No penúltimo parágrafo, o autor fala sobre o braço armado do sistema. São pessoas que exercem uma profissão tão alienada e brutalizada, que não conseguem de fato cumprir a função que a sociedade espera delas. Brutalizados e treinados para enxergar inimigos em todo e em todos, os “soldados da pátria” estão sempre prontos a matar e a morrer. Mesmo que nesses gestos não exista mesmo muito sentido, afinal, pode haver explicação para se entregar a vida por causas onde não há sentido?

Vandré encerra seu discurso musical falando sobre o amor que os sujeitos das transformações precisam dedicar à causa que resolveram abraçar. Segundo o autor, tais agentes das transformações necessitam, acima de tudo, acreditar na necessidade da libertação dos oprimidos. Eles têm ainda que conhecer a fundo a origem da opressão do seu povo, para, a partir daí, formular um projeto conseqüente, confiável e que realmente possa ser aplicado à causa libertadora.

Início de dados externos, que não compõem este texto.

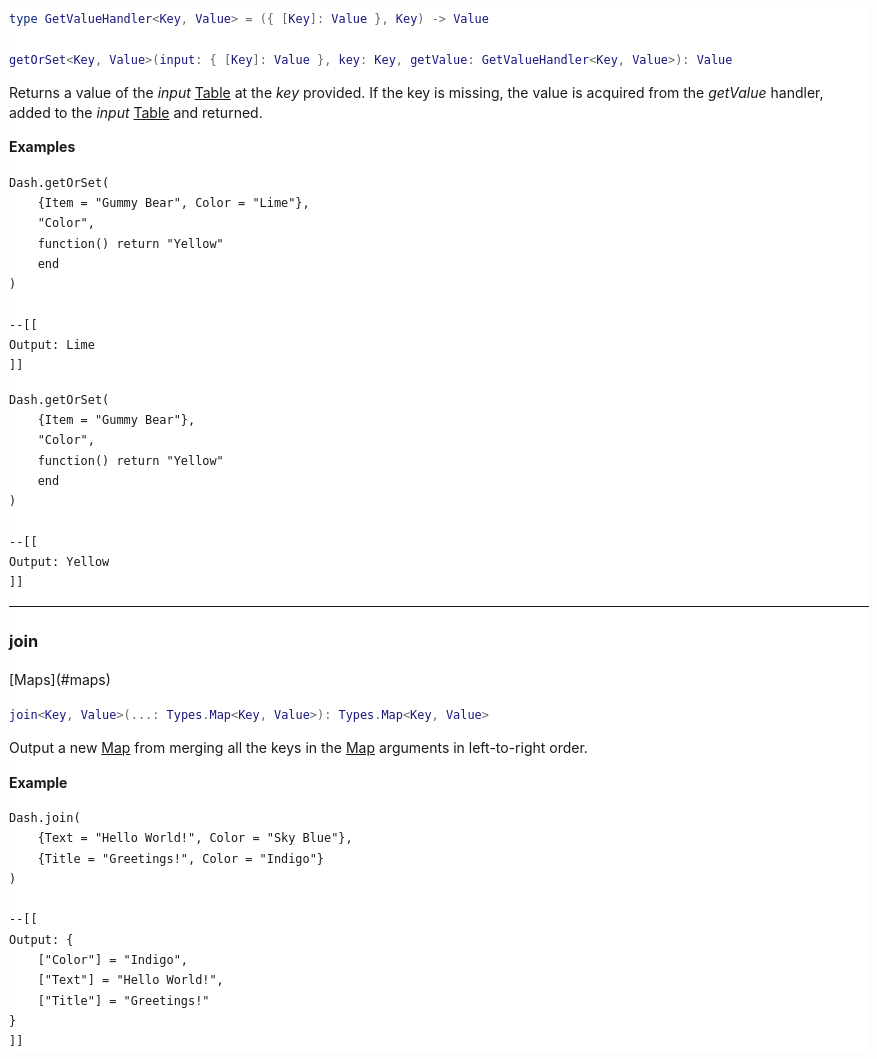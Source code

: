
 ```lua
type GetValueHandler<Key, Value> = ({ [Key]: Value }, Key) -> Value

getOrSet<Key, Value>(input: { [Key]: Value }, key: Key, getValue: GetValueHandler<Key, Value>): Value
```

Returns a value of the _input_ [Table](#table) at the _key_ provided.
If the key is missing, the value is acquired from the _getValue_ handler,
added to the _input_ [Table](#table) and returned.

**Examples**

```luau
Dash.getOrSet(
    {Item = "Gummy Bear", Color = "Lime"},
    "Color",
    function() return "Yellow"
    end
)

--[[
Output: Lime
]]
```

```luau
Dash.getOrSet(
    {Item = "Gummy Bear"},
    "Color",
    function() return "Yellow"
    end
)

--[[
Output: Yellow
]]
```

<hr>

### join

<span class="tags">
	[Maps](#maps)
</span>

```lua
join<Key, Value>(...: Types.Map<Key, Value>): Types.Map<Key, Value>
```

Output a new [Map](#map) from merging all the keys in the [Map](#map) arguments in left-to-right order.

**Example**

```luau
Dash.join(
    {Text = "Hello World!", Color = "Sky Blue"},
    {Title = "Greetings!", Color = "Indigo"}
)

--[[
Output: {
	["Color"] = "Indigo",
	["Text"] = "Hello World!",
	["Title"] = "Greetings!"
}
]]
```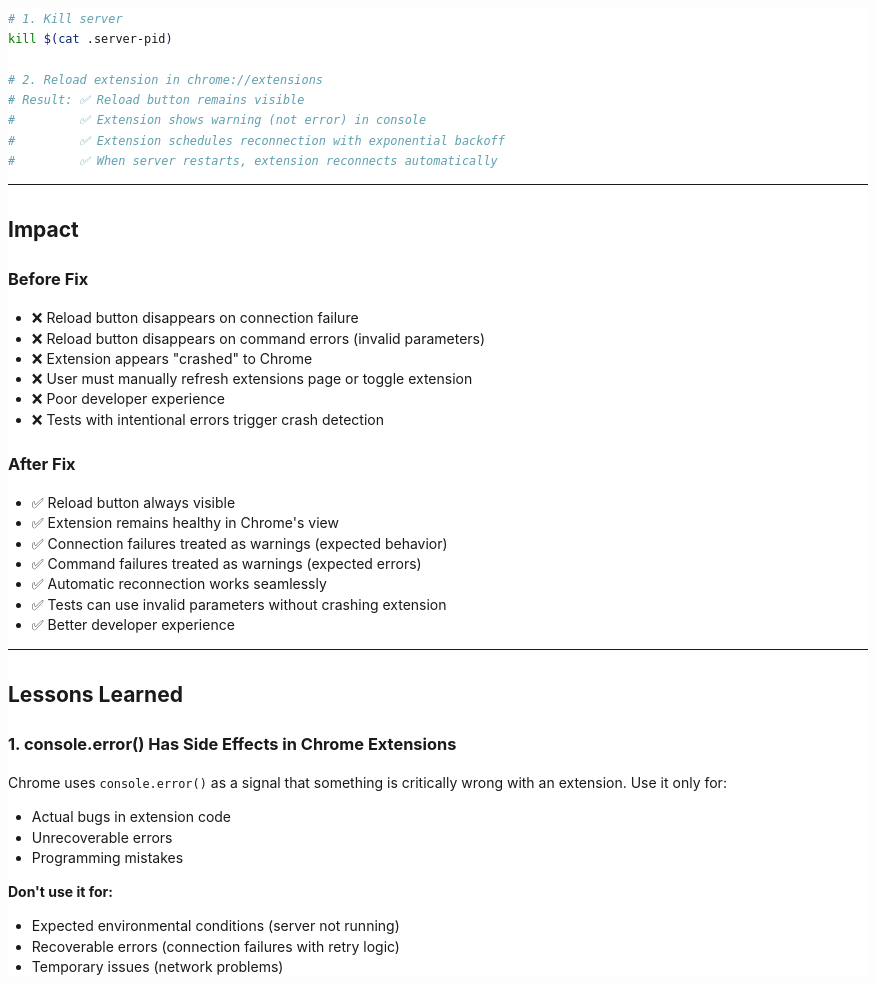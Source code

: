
 ```bash
# 1. Kill server
kill $(cat .server-pid)

# 2. Reload extension in chrome://extensions
# Result: ✅ Reload button remains visible
#         ✅ Extension shows warning (not error) in console
#         ✅ Extension schedules reconnection with exponential backoff
#         ✅ When server restarts, extension reconnects automatically
```

---

## Impact

### Before Fix

- ❌ Reload button disappears on connection failure
- ❌ Reload button disappears on command errors (invalid parameters)
- ❌ Extension appears "crashed" to Chrome
- ❌ User must manually refresh extensions page or toggle extension
- ❌ Poor developer experience
- ❌ Tests with intentional errors trigger crash detection

### After Fix

- ✅ Reload button always visible
- ✅ Extension remains healthy in Chrome's view
- ✅ Connection failures treated as warnings (expected behavior)
- ✅ Command failures treated as warnings (expected errors)
- ✅ Automatic reconnection works seamlessly
- ✅ Tests can use invalid parameters without crashing extension
- ✅ Better developer experience

---

## Lessons Learned

### 1. **console.error() Has Side Effects in Chrome Extensions**

Chrome uses `console.error()` as a signal that something is critically wrong with an extension. Use it only for:

- Actual bugs in extension code
- Unrecoverable errors
- Programming mistakes

**Don't use it for:**

- Expected environmental conditions (server not running)
- Recoverable errors (connection failures with retry logic)
- Temporary issues (network problems)
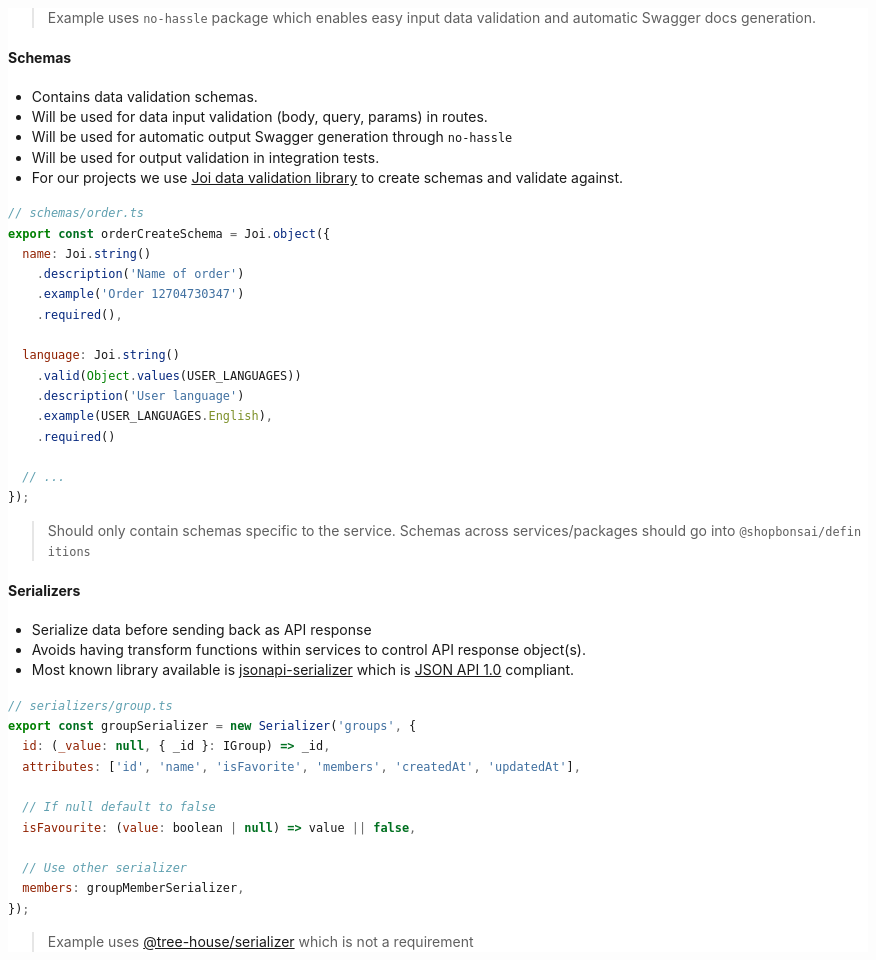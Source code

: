 > Example uses `no-hassle` package which enables easy input data validation and automatic Swagger docs generation.

#### Schemas

- Contains data validation schemas.
- Will be used for data input validation (body, query, params) in routes.
- Will be used for automatic output Swagger generation through `no-hassle`
- Will be used for output validation in integration tests.
- For our projects we use [Joi data validation library](https://github.com/hapijs/joi) to create schemas and validate against.

```javascript
// schemas/order.ts
export const orderCreateSchema = Joi.object({
  name: Joi.string()
    .description('Name of order')
    .example('Order 12704730347')
    .required(),

  language: Joi.string()
    .valid(Object.values(USER_LANGUAGES))
    .description('User language')
    .example(USER_LANGUAGES.English),
    .required()

  // ...
});
```

> Should only contain schemas specific to the service. Schemas across services/packages should go into `@shopbonsai/definitions`

#### Serializers

- Serialize data before sending back as API response
- Avoids having transform functions within services to control API response object(s).
- Most known library available is [jsonapi-serializer](https://www.npmjs.com/package/jsonapi-serializer) which is [JSON API 1.0](http://jsonapi.org/) compliant.

```javascript
// serializers/group.ts
export const groupSerializer = new Serializer('groups', {
  id: (_value: null, { _id }: IGroup) => _id,
  attributes: ['id', 'name', 'isFavorite', 'members', 'createdAt', 'updatedAt'],

  // If null default to false
  isFavourite: (value: boolean | null) => value || false,

  // Use other serializer
  members: groupMemberSerializer,
});
```

> Example uses [@tree-house/serializer](https://www.npmjs.com/package/@tree-house/serializer) which is not a requirement
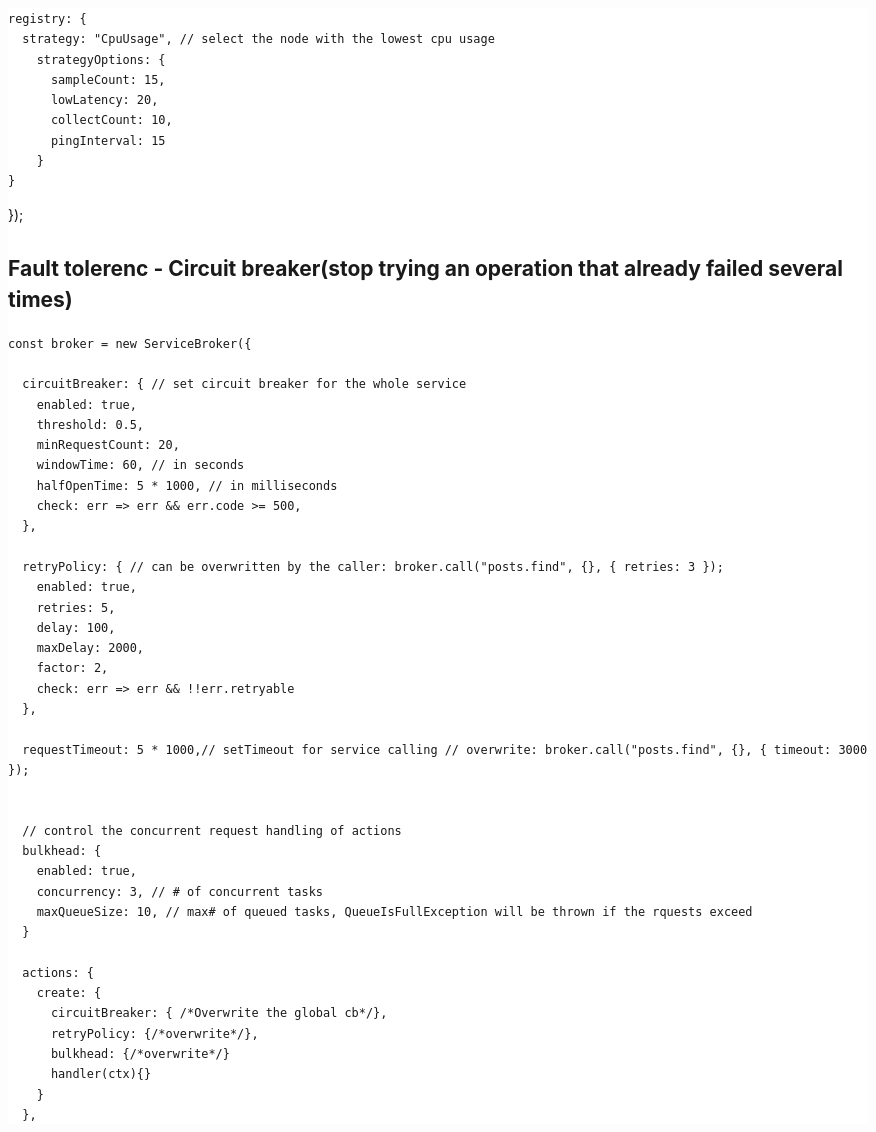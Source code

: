     registry: {
      strategy: "CpuUsage", // select the node with the lowest cpu usage
        strategyOptions: {
          sampleCount: 15,
          lowLatency: 20,
          collectCount: 10,
          pingInterval: 15
        }
    }
  });

## Fault tolerenc - Circuit breaker(stop trying an operation that already failed several times)

    const broker = new ServiceBroker({

      circuitBreaker: { // set circuit breaker for the whole service
        enabled: true,
        threshold: 0.5,
        minRequestCount: 20,
        windowTime: 60, // in seconds
        halfOpenTime: 5 * 1000, // in milliseconds
        check: err => err && err.code >= 500,
      },
      
      retryPolicy: { // can be overwritten by the caller: broker.call("posts.find", {}, { retries: 3 });
        enabled: true,
        retries: 5,
        delay: 100,
        maxDelay: 2000,
        factor: 2,
        check: err => err && !!err.retryable
      },

      requestTimeout: 5 * 1000,// setTimeout for service calling // overwrite: broker.call("posts.find", {}, { timeout: 3000 });


      // control the concurrent request handling of actions
      bulkhead: {
        enabled: true,
        concurrency: 3, // # of concurrent tasks
        maxQueueSize: 10, // max# of queued tasks, QueueIsFullException will be thrown if the rquests exceed
      }

      actions: {
        create: {
          circuitBreaker: { /*Overwrite the global cb*/},
          retryPolicy: {/*overwrite*/},
          bulkhead: {/*overwrite*/}
          handler(ctx){}
        }
      },
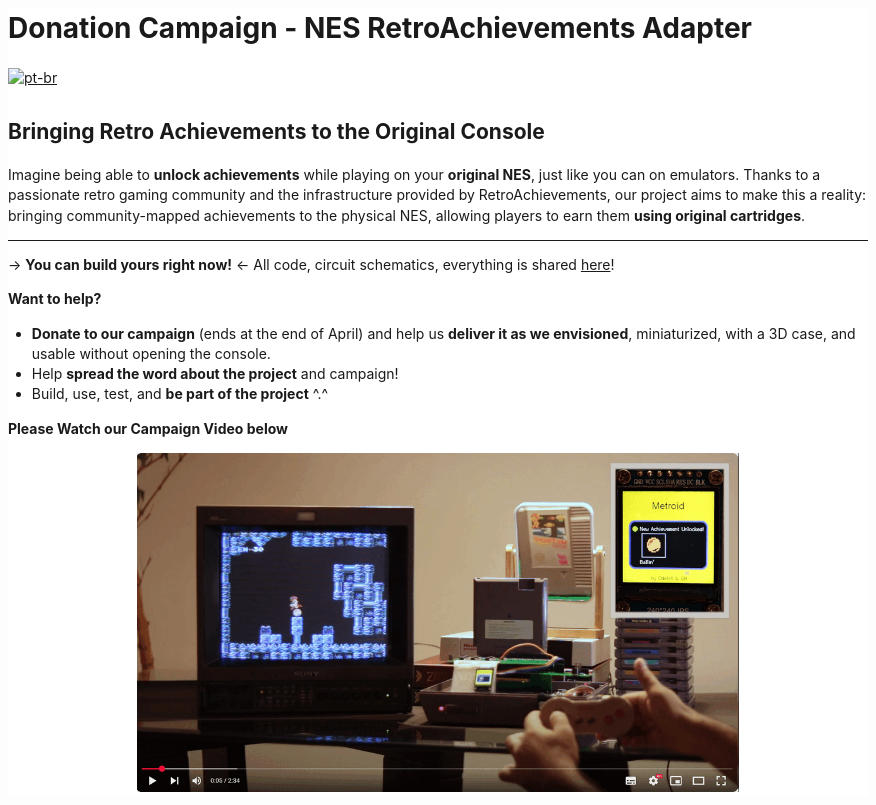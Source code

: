 # Donation Campaign - NES RetroAchievements Adapter 
[![pt-br](https://img.shields.io/badge/lang-pt--br-green.svg)](https://github.com/odelot/nes-ra-adapter-donation-campaign/blob/main/README.pt-br.md)

## Bringing Retro Achievements to the Original Console

Imagine being able to **unlock achievements** while playing on your **original NES**, just like you can on emulators. Thanks to a passionate retro gaming community and the infrastructure provided by RetroAchievements, our project aims to make this a reality: bringing community-mapped achievements to the physical NES, allowing players to earn them **using original cartridges**.

---

-> **You can build yours right now!** <- All code, circuit schematics, everything is shared [here](https://github.com/odelot/nes-ra-adapter)!

**Want to help?**

- **Donate to our campaign** (ends at the end of April) and help us **deliver it as we envisioned**, miniaturized, with a 3D case, and usable without opening the console.
- Help **spread the word about the project** and campaign!
- Build, use, test, and **be part of the project** ^.^

**Please Watch our Campaign Video below**
<p align="center">
  <a href="https://www.youtube.com/watch?v=FRES6z_qyDk">
    <img width="70%" src="https://github.com/odelot/nes-ra-adapter-donation-campaign/blob/main/images/videoUS-animated.gif">
  </a>
</p>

E o autor encerra seu discurso como a afirmar que o projeto de uma nova sociedade, por não ser algo pronto nem acabado, precisa que seus autores e propositores sejam pacientes e humildes o suficiente para estar constantemente aprendendo a lição das necessidades do povo, enquanto ensina a esse povo uma nova lição: a lição libertadora.